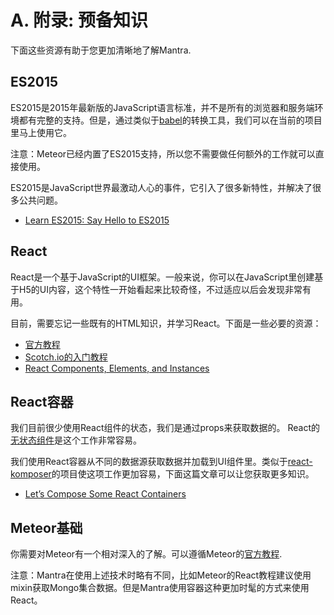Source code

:# A. 附录: 预备知识

下面这些资源有助于您更加清晰地了解Mantra.

## ES2015

ES2015是2015年最新版的JavaScript语言标准，并不是所有的浏览器和服务端环境都有完整的支持。但是，通过类似于[babel](https://babeljs.io/)的转换工具，我们可以在当前的项目里马上使用它。

注意：Meteor已经内置了ES2015支持，所以您不需要做任何额外的工作就可以直接使用。

ES2015是JavaScript世界最激动人心的事件，它引入了很多新特性，并解决了很多公共问题。

* [Learn ES2015: Say Hello to ES2015](https://tutor.mantrajs.com/say-hello-to-ES2015/introduction)

## React

React是一个基于JavaScript的UI框架。一般来说，你可以在JavaScript里创建基于H5的UI内容，这个特性一开始看起来比较奇怪，不过适应以后会发现非常有用。

目前，需要忘记一些既有的HTML知识，并学习React。下面是一些必要的资源：

* [官方教程](https://facebook.github.io/react/docs/tutorial.html)
* [Scotch.io的入门教程](https://scotch.io/tutorials/learning-react-getting-started-and-concepts)
* [React Components, Elements, and Instances](https://medium.com/@dan_abramov/react-components-elements-and-instances-90800811f8ca)

## React容器

我们目前很少使用React组件的状态，我们是通过props来获取数据的。 React的[无状态组件](https://medium.com/@joshblack/stateless-components-in-react-0-14-f9798f8b992d)是这个工作非常容易。

我们使用React容器从不同的数据源获取数据并加载到UI组件里。类似于[react-komposer](https://github.com/kadirahq/react-komposer)的项目使这项工作更加容易，下面这篇文章可以让您获取更多知识。

* [Let’s Compose Some React Containers](https://voice.kadira.io/let-s-compose-some-react-containers-3b91b6d9b7c8#.my9ynz9e2)

## Meteor基础

你需要对Meteor有一个相对深入的了解。可以遵循Meteor的[官方教程](https://www.meteor.com/tutorials/react/creating-an-app).

注意：Mantra在使用上述技术时略有不同，比如Meteor的React教程建议使用mixin获取Mongo集合数据。但是Mantra使用容器这种更加时髦的方式来使用React。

REQUIRED WORK =
Exactly as written, copy the lines from the one containing "我们使用React容器从不同" to the end of the entries, both ends included.

RESPONSE TO THIS EXERCISE =
我们使用React容器从不同的数据源获取数据并加载到UI组件里。类似于[react-komposer](https://github.com/kadirahq/react-komposer)的项目使这项工作更加容易，下面这篇文章可以让您获取更多知识。

* [Let’s Compose Some React Containers](https://voice.kadira.io/let-s-compose-some-react-containers-3b91b6d9b7c8#.my9ynz9e2)

## Meteor基础

你需要对Meteor有一个相对深入的了解。可以遵循Meteor的[官方教程](https://www.meteor.com/tutorials/react/creating-an-app).

注意：Mantra在使用上述技术时略有不同，比如Meteor的React教程建议使用mixin获取Mongo集合数据。但是Mantra使用容器这种更加时髦的方式来使用React。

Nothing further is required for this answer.